We also show examples of syntax from various implementations throughout, to illustrate how syntax might slightly vary from vendor to vendor. Many vendors provide freely distributed versions of their database for personal learning and development purposes. Whatever implementation you decide to use, you likely will find it easy to apply any examples in this book.

Finally, note that because most databases are not 100% compliant with the SQL standard, the exercises might vary slightly from the ANSI standard or other SQL implementations. However, learning the basics of the ANSI standard generally enables you to easily translate your skills among different database implementations.

Summary

In this hour, you took a look at the database that you will be using throughout this book for examples and hands-on exercises. You learned about the data itself and how it can be used. Then you looked at entity relationship diagrams (ERDs) and, after studying them, got a solid understanding of the data used in this book and the relationships between that data. Remember that entities and tables are basically the same: An entity is the name used during the design phase of a database. A table is the physical object that is created based on a concept or entity. Likewise, attributes become columns when the database is created. Use this hour as a reference for the hands-on exercises in the rest of the book, and feel free to come up with your own ideas to enhance this database as you progress.

Q&A

Q. How difficult is it to add entities to a database after it is well established?

A. If the database is well designed, adding entities to an existing database is simple: You define the data sets being added and define relationships with existing entities. Any data that you add to the new tables eventually must follow any constraints, or rules, that are already in place, such as primary and foreign keys.

Q. Can an entity be directly related to more than one other entity in a database?

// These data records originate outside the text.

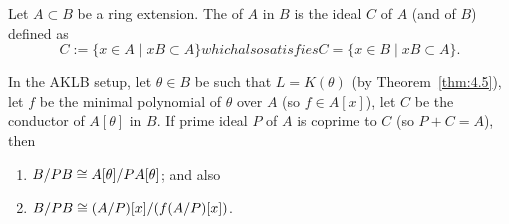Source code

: \begin{definition}
Let $A\subset B$ be a ring extension. The  of $A$ in
$B$ is the ideal $C$ of $A$ (and of $B$) defined as
\begin{subequations}
\begin{equation}
C:=\{x\in A \mid xB\subset A\}
\end{equation}
which also satisfies
\begin{equation}
C=\{x\in B\mid xB\subset A\}.
\end{equation}
\end{subequations}
\end{definition}

\begin{lemma}\label{lemma:19.6}
In the AKLB setup, let $\theta\in B$ be such that $L=K(\theta)$ (by Theorem~\ref{thm:4.5}),
let $f$ be the minimal polynomial of $\theta$ over $A$ (so $f\in A[x]$),
let $C$ be the conductor of $A[\theta]$ in $B$. 
If prime ideal $P$ of $A$ is coprime to $C$ (so $P+C=A$),
then
\begin{enumerate}
\item $B/PB\iso A[\theta]/PA[\theta]$; and also
\item $B/PB\iso (A/P)[x]/(f(A/P)[x])$.
\end{enumerate}
\end{lemma}

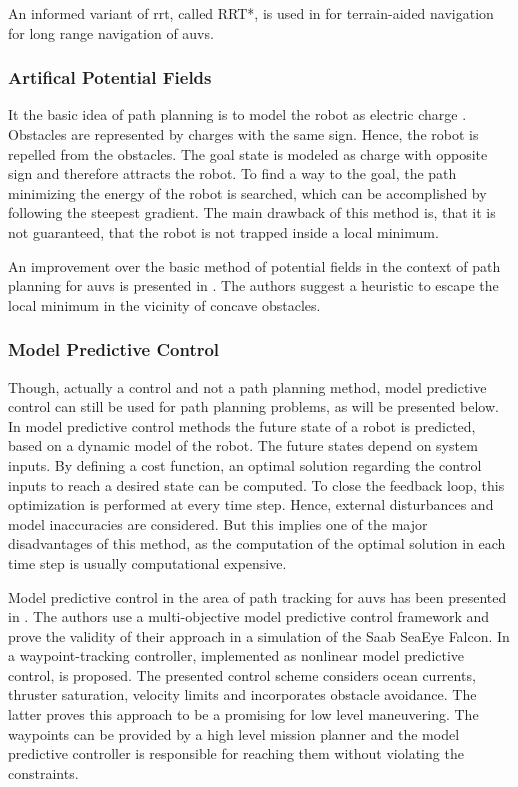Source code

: An informed variant of \ac{rrt}, called RRT*, is used in \cite{Ma18} for terrain-aided navigation for long range navigation of \acp{auv}.

\subsubsection{Artifical Potential Fields}
It the basic idea of path planning is to model the robot as electric charge \cite{Gomez15}. Obstacles are represented by charges with the same sign. Hence, the robot is repelled from the obstacles. The goal state is modeled as charge with opposite sign and therefore attracts the robot. To find a way to the goal, the path minimizing the energy of the robot is searched, which can be accomplished by following the steepest gradient. The main drawback of this method is, that it is not guaranteed, that the robot is not trapped inside a local minimum. 

An improvement over the basic method of potential fields in the context of path planning for \acp{auv} is presented in \cite{Fu-guang05}. The authors suggest a heuristic to escape the local minimum in the vicinity of concave obstacles.

\subsubsection{Model Predictive Control}

Though, actually a control and not a path planning method, model predictive control can still be used for path planning problems, as will be presented below. In model predictive control methods the future state of a robot is predicted, based on a dynamic model of the robot. The future states depend on system inputs. By defining a cost function, an optimal solution regarding the control inputs to reach a desired state can be computed. To close the feedback loop, this optimization is performed at every time step. Hence, external disturbances and model inaccuracies are considered. But this implies one of the major disadvantages of this method, as the computation of the optimal solution in each time step is usually computational expensive.

Model predictive control in the area of path tracking for \acp{auv} has been presented in \cite{Shen16}. The authors use a multi-objective model predictive control framework and prove the validity of their approach in a simulation of the Saab SeaEye Falcon. In \cite{Heshmati18} a waypoint-tracking controller, implemented as nonlinear model predictive control, is proposed. The presented control scheme considers ocean currents, thruster saturation, velocity limits and incorporates obstacle avoidance. The latter proves this approach to be a promising for low level maneuvering. The waypoints can be provided by a high level mission planner and the model predictive controller is responsible for reaching them without violating the constraints.


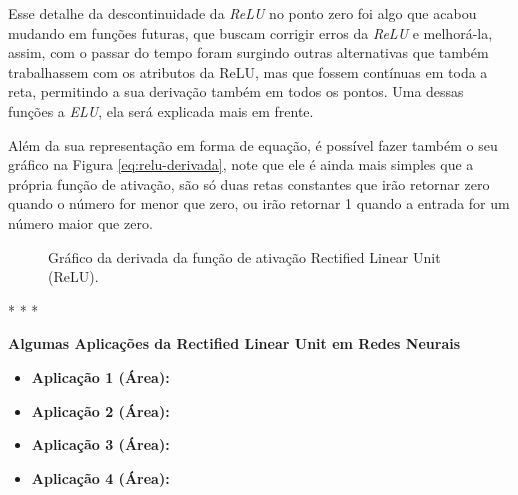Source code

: Esse detalhe da descontinuidade da \textit{ReLU} no ponto zero foi algo que acabou mudando em funções futuras, que buscam corrigir erros da \textit{ReLU} e melhorá-la, assim, com o passar do tempo foram surgindo outras alternativas que também trabalhassem com os atributos da ReLU, mas que fossem contínuas em toda a reta, permitindo a sua derivação também em todos os pontos. Uma dessas funções a \textit{ELU}, ela será explicada mais em frente.

Além da sua representação em forma de equação, é possível fazer também o seu gráfico na Figura \ref{eq:relu-derivada}, note que ele é ainda mais simples que a própria função de ativação, são só duas retas constantes que irão retornar zero quando o número for menor que zero, ou irão retornar 1 quando a entrada for um número maior que zero.

\begin{figure}[h!] %
    \centering %
        \caption{Gráfico da derivada da função de ativação Rectified Linear Unit (ReLU).}
    \label{fig:relu-derivada}
\end{figure}

\medskip
\begin{center}
 * * *
\end{center}
\medskip

\textbf{Algumas Aplicações da Rectified Linear Unit em Redes Neurais} 
\vspace{1em}

\begin{itemize}
    \item \textbf{Aplicação 1 (Área):}
    \item \textbf{Aplicação 2 (Área):}
    \item \textbf{Aplicação 3 (Área):}
    \item \textbf{Aplicação 4 (Área):}
\end{itemize}

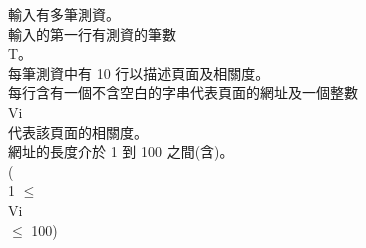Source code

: 輸入有多筆測資。\\
輸入的第一行有測資的筆數\\
T。\\
每筆測資中有 10 行以描述頁面及相關度。\\
每行含有一個不含空白的字串代表頁面的網址及一個整數\\
Vi\\
代表該頁面的相關度。\\
網址的長度介於 1 到 100 之間(含)。\\
(\\
1 $\leq$\\
Vi \\
$\leq$ 100)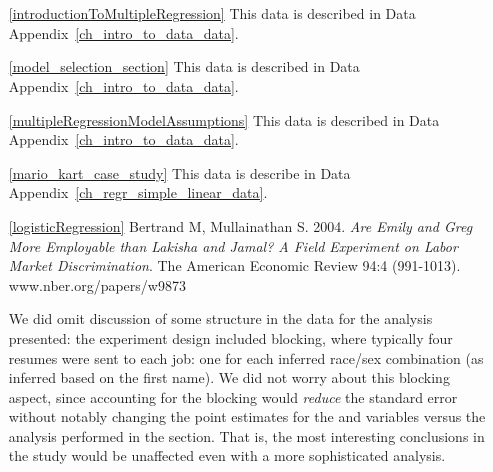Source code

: \section{}
\label{ch_regr_mult_and_log_data}

\begin{itemize}
\item[\ref{introductionToMultipleRegression}]
    This data is described in
    Data Appendix~\ref{ch_intro_to_data_data}.

\item[\ref{model_selection_section}]
    This data is described in
    Data Appendix~\ref{ch_intro_to_data_data}.

\item[\ref{multipleRegressionModelAssumptions}]
    This data is described in
    Data Appendix~\ref{ch_intro_to_data_data}.

\item[\ref{mario_kart_case_study}]
    This data is describe in
    Data Appendix~\ref{ch_regr_simple_linear_data}.

\item[\ref{logisticRegression}]
    Bertrand M, Mullainathan S. 2004.
    \emph{Are Emily and Greg More Employable than Lakisha and Jamal?
    A Field Experiment on Labor Market Discrimination}.
    The American Economic Review 94:4 (991-1013).
        {www.nber.org/papers/w9873}

    We did omit discussion of some structure in
    the data for the analysis presented:
    the experiment design included blocking,
    where typically four resumes were sent to each job:
    one for each inferred race/sex combination
    (as inferred based on the first name).
    We did not worry about this blocking aspect,
    since accounting for the blocking would
    \emph{reduce} the standard error without notably
    changing the point estimates for the
     and  variables
    versus the analysis performed in the section.
    That is, the most interesting conclusions in the
    study would be unaffected even with a more
    sophisticated analysis.


\end{itemize}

A. Yes, an entity can be directly related to multiple entities. In the Bird database, each entity is directly related to only one other entity in the database. However, as you build upon this database, you will unveil more relationships.

Workshop

The following workshop consists of a series of quiz questions and practical exercises. The quiz questions are designed to test your overall understanding of the current material. The practical exercises give you the opportunity to apply the concepts discussed during the current hour, as well as build on the knowledge you acquired in previous hours of study. Be sure to complete the quiz questions and exercises before continuing to the next hour. Refer to Appendix C, “Answers to Quizzes and Exercises,” for answers.

Quiz

  1. 1. What is the difference between entities and tables?

  2. 2. What is the purpose of the BIRD_FOOD entity?

  3. 3. How might photograph locations somehow be related to the food that birds eat?

  4. 4. What does the abbreviation ERD stand for?

  5. 5. How many direct relationships exist between entities in the Birds database?

  6. 6. What is another name for a naming standard?

Exercises

  1. 1. Give an example of an entity or attributes that might be added to this database.

  2. 2. Give some examples of candidates for primary keys, based on Figure 3.2.

  3. 3. Give some examples of candidates for foreign keys, based on Figure 3.2.